4. The family health care plan includes the following listed in sequence:
- A. objective, statement of the problem, intervention, and evaluation
- B. objectives, intervention, evaluation, and statement of the problem
- C. evaluation, statement of the problems, objectives, and interventions
- D. statement of the problems, objectives, intervention, and evaluation
Correct answer: D
Rationale: In a family health care plan, the correct sequence should start with identifying the problems (statement of the problems), setting objectives, planning interventions, and then evaluating the outcomes. This sequence ensures a logical and structured approach to healthcare planning. Choices A, B, and C are incorrect as they do not follow the logical order of healthcare planning steps.

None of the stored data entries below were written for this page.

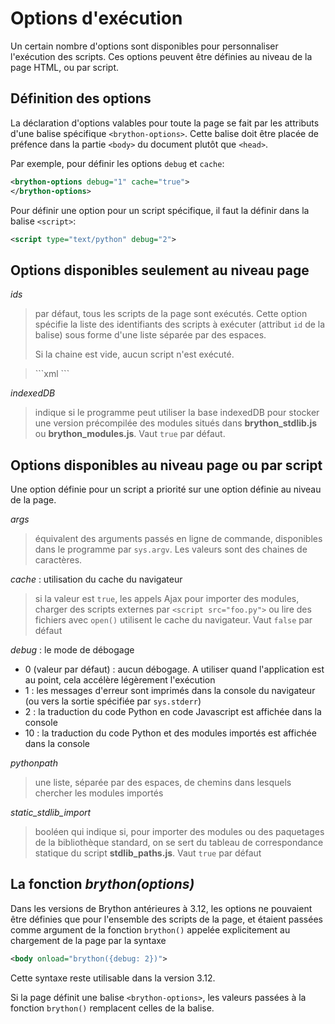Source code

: Options d'exécution
===================

Un certain nombre d'options sont disponibles pour personnaliser l'exécution
des scripts. Ces options peuvent être définies au niveau de la page HTML, ou
par script.

Définition des options
----------------------

La déclaration d'options valables pour toute la page se fait par les attributs
d'une balise spécifique `<brython-options>`. Cette balise doit être placée de
préfence dans la partie `<body>` du document plutôt que `<head>`.

Par exemple, pour définir les options `debug` et `cache`:

```xml
<brython-options debug="1" cache="true">
</brython-options>
```

Pour définir une option pour un script spécifique, il faut la définir dans la
balise `<script>`:

```xml
<script type="text/python" debug="2">
```

Options disponibles seulement au niveau page
--------------------------------------------

*ids*

> par défaut, tous les scripts de la page sont exécutés. Cette option
> spécifie la liste des identifiants des scripts à exécuter (attribut `id` de la
> balise) sous forme d'une liste séparée par des espaces.
>
> Si la chaine est vide, aucun script n'est exécuté.

<blockquote>
```xml
<brython-options ids="scriptA scriptB"></brython-options>
```
</blockquote>

*indexedDB*

> indique si le programme peut utiliser la base indexedDB pour
> stocker une version précompilée des modules situés dans __brython_stdlib.js__
> ou __brython_modules.js__. Vaut `true` par défaut.

Options disponibles au niveau page ou par script
------------------------------------------------

Une option définie pour un script a priorité sur une option définie au niveau
de la page.

*args*

> équivalent des arguments passés en ligne de commande, disponibles dans le
> programme par `sys.argv`. Les valeurs sont des chaines de caractères.

*cache* : utilisation du cache du navigateur

> si la valeur est `true`, les appels Ajax pour importer des
> modules, charger des scripts externes par `<script src="foo.py">` ou lire
> des fichiers avec `open()` utilisent le cache du navigateur. Vaut `false`
> par défaut

*debug* : le mode de débogage

- 0 (valeur par défaut) : aucun débogage. A utiliser quand l'application est
  au point, cela accélère légèrement l'exécution
- 1 : les messages d'erreur sont imprimés dans la console du navigateur (ou
  vers la sortie spécifiée par `sys.stderr`)
- 2 : la traduction du code Python en code Javascript est affichée dans la
  console
- 10 : la traduction du code Python et des modules importés est affichée dans
  la console

*pythonpath*

> une liste, séparée par des espaces, de chemins dans lesquels chercher les
> modules importés

*static\_stdlib\_import*

> booléen qui indique si, pour importer des modules
> ou des paquetages de la bibliothèque standard, on se sert du tableau de
> correspondance statique du script __stdlib\_paths.js__. Vaut `true` par
> défaut

La fonction <i>brython(options)</i>
-----------------------------------

Dans les versions de Brython antérieures à 3.12, les options ne pouvaient
être définies que pour l'ensemble des scripts de la page, et étaient passées
comme argument de la fonction `brython()` appelée explicitement au
chargement de la page par la syntaxe

```xml
<body onload="brython({debug: 2})">
```

Cette syntaxe reste utilisable dans la version 3.12.

Si la page définit une balise `<brython-options>`, les valeurs passées à la
fonction `brython()` remplacent celles de la balise.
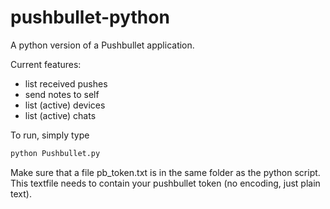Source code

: # pushbullet-python
A python version of a Pushbullet application.

Current features:
* list received pushes
* send notes to self
* list (active) devices
* list (active) chats

To run, simply type
```bash
python Pushbullet.py
```

Make sure that a file pb_token.txt is in the same folder as the python script. This textfile needs to contain your pushbullet token (no encoding, just plain text).



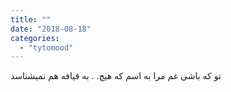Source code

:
 ```yaml
---
title: ""
date: "2018-08-18"
categories: 
  - "tytomood"
---
```


تو که باشی غم مرا به اسم که هیچ. . به قیافه هم نمیشناسد
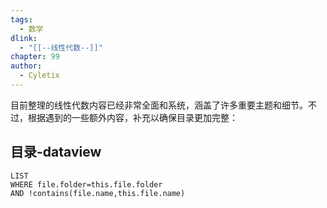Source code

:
 ```yaml
---
tags:
  - 数学
dlink:
  - "[[--线性代数--]]"
chapter: 99
author:
  - Cyletix
---
```

目前整理的线性代数内容已经非常全面和系统，涵盖了许多重要主题和细节。不过，根据遇到的一些额外内容，补充以确保目录更加完整：
## 目录-dataview
```dataview
LIST
WHERE file.folder=this.file.folder
AND !contains(file.name,this.file.name)
```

5. The nurse at a health fair has taken a client's blood pressure twice, 10 minutes apart, in the same arm while the client is seated. The nurse records the two blood pressures of 172/104 mm Hg and 164/98 mm Hg. What is the appropriate nursing action in response to these readings?
- A. Refer the client to a nutritionist after providing health teaching about a low-sodium diet.
- B. Place the client in a recumbent position and call the paramedics for transport to the hospital.
- C. Talk with the client to assess whether there is stress in the client's life and refer to a counseling service.
- D. Take the client's blood pressure in the other arm and then schedule a healthcare practitioner's appointment for as soon as possible.
Correct answer: D
Rationale: The appropriate nursing action in response to significantly high blood pressure readings like 172/104 mm Hg and 164/98 mm Hg is to confirm the readings by taking the blood pressure in the other arm. This can help rule out any error or issue specific to that arm. The nurse should then schedule a healthcare practitioner's appointment for as soon as possible to further assess the client's condition and determine the appropriate intervention. Choice A is incorrect because solely referring the client to a nutritionist for a low-sodium diet without further assessment or confirmation of the blood pressure readings is premature. Choice B is incorrect as the client is already seated, and calling paramedics for immediate transport to the hospital is not warranted based solely on the blood pressure readings provided. Choice C is incorrect as stress may not be the sole reason for the high blood pressure readings, and further assessment is required before referring the client to counseling services.